The safety position was a big need for Denver – Broncos team needs page – and getting a major talent like Ward really improves the pass defense. The Broncos just got a lot better.
Browns sign S Donte Whitner (4 years, $28M; $11M guaranteed): B- Grade
The Browns just lost T.J. Ward, but they managed to replace him with Donte Whitner. Ward received a 4-year deal worth $23 million from Denver, while Whitner is getting $28 million over the same span. So, in typical Cleveland fashion, the team has downgraded a position with someone who has a greater contract. Oh, Browns…
This deal isn’t bad though. Whitner is a two-time Pro Bowler who has missed just one game in the past four seasons, and at 29, he still has at least two quality seasons left.

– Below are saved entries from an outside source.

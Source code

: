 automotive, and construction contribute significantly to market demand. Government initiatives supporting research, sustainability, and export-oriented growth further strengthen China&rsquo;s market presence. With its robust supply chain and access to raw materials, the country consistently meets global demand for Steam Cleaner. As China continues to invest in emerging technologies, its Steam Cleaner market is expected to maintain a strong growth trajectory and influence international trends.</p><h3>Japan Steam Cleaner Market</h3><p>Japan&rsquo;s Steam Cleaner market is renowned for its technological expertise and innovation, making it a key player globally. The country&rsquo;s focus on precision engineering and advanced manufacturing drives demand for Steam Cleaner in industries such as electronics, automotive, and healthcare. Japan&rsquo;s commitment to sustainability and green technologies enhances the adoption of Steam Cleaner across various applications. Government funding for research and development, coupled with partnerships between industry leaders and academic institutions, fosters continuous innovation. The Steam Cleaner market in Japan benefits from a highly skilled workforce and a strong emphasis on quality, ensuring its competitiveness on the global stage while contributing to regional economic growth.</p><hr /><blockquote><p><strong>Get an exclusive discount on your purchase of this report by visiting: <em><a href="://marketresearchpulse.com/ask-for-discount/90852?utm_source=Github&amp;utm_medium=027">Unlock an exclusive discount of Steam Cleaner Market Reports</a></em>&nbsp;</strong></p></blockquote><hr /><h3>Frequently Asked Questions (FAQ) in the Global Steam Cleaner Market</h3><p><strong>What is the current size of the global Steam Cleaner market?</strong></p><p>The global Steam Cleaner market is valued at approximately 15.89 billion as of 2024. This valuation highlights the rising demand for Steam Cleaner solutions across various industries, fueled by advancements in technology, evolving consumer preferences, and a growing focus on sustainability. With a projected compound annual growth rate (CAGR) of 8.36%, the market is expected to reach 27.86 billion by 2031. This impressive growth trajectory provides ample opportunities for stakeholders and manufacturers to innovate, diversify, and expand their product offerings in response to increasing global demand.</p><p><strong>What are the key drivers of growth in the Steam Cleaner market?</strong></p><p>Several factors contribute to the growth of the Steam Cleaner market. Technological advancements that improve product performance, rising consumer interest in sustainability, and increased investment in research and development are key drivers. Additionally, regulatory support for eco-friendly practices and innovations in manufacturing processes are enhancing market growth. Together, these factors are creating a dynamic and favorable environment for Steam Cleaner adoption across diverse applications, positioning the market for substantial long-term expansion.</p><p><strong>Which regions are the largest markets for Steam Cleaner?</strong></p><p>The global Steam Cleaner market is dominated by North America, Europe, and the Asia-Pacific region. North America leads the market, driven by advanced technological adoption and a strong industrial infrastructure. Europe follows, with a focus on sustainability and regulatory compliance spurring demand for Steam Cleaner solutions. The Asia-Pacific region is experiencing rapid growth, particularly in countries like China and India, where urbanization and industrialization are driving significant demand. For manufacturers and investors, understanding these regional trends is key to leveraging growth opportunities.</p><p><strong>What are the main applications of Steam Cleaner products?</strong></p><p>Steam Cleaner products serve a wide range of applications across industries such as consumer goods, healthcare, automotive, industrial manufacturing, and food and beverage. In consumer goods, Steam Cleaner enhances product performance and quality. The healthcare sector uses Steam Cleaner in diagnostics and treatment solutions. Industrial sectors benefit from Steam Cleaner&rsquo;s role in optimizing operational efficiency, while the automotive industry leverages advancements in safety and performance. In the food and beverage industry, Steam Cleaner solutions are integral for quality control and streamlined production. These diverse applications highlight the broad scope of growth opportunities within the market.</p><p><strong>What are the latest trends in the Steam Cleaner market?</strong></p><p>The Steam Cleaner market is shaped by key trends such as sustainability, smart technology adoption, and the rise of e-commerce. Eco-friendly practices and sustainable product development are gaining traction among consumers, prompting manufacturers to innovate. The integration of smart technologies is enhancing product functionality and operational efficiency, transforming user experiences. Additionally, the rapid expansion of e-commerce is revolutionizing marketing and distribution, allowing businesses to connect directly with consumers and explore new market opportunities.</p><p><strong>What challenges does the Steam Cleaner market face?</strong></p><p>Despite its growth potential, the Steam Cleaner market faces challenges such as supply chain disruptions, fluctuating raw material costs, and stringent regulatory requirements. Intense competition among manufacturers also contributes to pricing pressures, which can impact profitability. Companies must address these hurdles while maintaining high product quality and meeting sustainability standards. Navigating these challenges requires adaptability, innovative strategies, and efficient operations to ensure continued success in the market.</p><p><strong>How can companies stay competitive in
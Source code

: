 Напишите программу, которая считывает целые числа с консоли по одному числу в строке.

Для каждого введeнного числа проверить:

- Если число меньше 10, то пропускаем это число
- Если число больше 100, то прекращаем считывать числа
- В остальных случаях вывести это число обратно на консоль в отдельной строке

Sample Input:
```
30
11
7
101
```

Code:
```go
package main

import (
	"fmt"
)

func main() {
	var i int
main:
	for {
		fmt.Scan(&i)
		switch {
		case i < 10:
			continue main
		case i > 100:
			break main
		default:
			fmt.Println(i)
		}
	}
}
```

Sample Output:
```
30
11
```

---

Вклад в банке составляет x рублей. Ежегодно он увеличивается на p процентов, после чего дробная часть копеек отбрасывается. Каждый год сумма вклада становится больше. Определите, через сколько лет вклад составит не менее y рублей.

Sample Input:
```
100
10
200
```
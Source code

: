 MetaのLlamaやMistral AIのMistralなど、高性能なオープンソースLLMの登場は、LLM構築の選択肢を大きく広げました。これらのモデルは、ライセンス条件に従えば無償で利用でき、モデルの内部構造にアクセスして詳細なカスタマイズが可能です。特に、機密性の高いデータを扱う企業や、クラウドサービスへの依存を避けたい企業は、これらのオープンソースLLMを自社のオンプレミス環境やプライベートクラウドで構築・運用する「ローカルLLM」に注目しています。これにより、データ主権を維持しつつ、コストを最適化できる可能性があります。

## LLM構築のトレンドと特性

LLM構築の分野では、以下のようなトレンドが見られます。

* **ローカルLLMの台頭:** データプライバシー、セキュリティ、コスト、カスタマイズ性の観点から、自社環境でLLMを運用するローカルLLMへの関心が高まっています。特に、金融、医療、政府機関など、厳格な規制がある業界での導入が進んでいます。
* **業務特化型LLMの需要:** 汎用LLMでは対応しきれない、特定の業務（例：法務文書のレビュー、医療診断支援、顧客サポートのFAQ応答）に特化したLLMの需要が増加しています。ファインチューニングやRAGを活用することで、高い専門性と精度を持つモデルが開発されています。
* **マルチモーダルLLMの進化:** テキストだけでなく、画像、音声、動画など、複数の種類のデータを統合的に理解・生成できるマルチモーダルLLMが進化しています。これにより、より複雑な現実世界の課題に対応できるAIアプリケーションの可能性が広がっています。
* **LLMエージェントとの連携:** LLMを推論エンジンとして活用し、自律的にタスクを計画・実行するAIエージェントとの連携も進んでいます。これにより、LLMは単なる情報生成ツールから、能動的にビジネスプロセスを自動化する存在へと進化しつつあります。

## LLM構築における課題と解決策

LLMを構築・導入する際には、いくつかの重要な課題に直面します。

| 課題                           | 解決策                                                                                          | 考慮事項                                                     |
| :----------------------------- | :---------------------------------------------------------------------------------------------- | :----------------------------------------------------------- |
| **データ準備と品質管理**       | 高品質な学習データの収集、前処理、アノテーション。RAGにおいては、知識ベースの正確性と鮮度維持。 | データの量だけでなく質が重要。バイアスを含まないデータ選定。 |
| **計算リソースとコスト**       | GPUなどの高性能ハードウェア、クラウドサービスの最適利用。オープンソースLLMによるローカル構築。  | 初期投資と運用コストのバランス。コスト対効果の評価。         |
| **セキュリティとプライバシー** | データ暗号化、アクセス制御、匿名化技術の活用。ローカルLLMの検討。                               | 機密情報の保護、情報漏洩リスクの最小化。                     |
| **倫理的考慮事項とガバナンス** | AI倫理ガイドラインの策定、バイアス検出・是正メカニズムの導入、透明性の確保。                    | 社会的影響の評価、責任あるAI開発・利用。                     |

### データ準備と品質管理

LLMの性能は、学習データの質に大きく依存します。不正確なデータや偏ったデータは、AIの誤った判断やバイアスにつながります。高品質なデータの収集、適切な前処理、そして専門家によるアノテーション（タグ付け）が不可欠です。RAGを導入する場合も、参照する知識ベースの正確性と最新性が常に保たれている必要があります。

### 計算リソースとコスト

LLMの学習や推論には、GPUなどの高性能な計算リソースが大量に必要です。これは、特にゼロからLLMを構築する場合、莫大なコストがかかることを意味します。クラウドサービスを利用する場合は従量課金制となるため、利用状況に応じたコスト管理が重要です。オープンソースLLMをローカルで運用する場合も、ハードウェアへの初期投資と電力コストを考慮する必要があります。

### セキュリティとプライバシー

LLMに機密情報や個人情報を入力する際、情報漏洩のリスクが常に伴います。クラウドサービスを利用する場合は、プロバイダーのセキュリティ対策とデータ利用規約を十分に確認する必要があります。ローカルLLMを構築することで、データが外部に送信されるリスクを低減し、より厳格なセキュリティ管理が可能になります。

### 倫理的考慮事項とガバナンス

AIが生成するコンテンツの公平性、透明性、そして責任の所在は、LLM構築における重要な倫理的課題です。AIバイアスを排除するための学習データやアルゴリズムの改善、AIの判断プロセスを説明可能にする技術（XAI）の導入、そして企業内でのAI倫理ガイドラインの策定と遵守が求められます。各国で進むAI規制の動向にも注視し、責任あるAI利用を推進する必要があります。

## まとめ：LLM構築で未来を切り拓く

Eagles sign S Malcolm Jenkins (3 years, $16.25M; $8.5M guaranteed): C- Grade
The good news is that Malcolm Jenkins is only 26 and has flashed some of his first-round potential at times. The bad news is that he’s inconsistent, as he struggled more often than not in New Orleans.
Jenkins is an upgrade over what the Eagles had at safety, but saying that is like giving a homeless person a larger cardboard box than the one he already has. Jenkins is not an ideal NFL starter based on the way he has played over his career. He has the potential to improve though, so this isn’t a terrible signing.
Chiefs re-sign S Husain Abdullah (2 years, $2.27M; $750K bonus): A Grade
Husain Abdullah started the final two games of this past season, but he had an excellent performance in the playoff loss to the Colts. It made me wonder why Andy Reid started Kendrick Lewis over him for most of the year. Maybe Abdullah will rightfully become the starter in 2014. Regardless, a 2-year, $2.27 million contract is quite the bargain for the underrated 29-year-old safety.
Steelers sign S Michael Mitchell (5 years, $25M; $5.25M guaranteed): C- Grade
The narrative with Michael Mitchell is that Al Davis ultimately “got this one right” after everyone laughed at him once he spent a second-round pick on yet another height-weight-speed guy. However, Mitchell has enjoyed just one quality NFL season thus far. He struggled in Oakland before thriving in Carolina, but he may have just been successful in 2013 because the Panthers’ front seven was so ferocious.
With that in mind, I don’t like this signing at all for Pittsbrugh. The Steelers are often cautious in free agency, so this move surprises me. It’s not like them to throw money at a one-year wonder like Mitchell. Perhaps Mitchell will continue to have success, but there’s more of a chance that he’ll revert to pre-2013 form.
Giants sign OLB O’Brien Schofield (2 years, $8 million): D Grade
This is strange. O’Brien Schofield has never had more than 4.5 sacks in his career, thanks in part to his inability to stay healthy. I figured Schofield would be signed to a deal for about $1 million per season, but giving him $4 million per year seems egregious. Schofield is also a questionable scheme fit for the Giants.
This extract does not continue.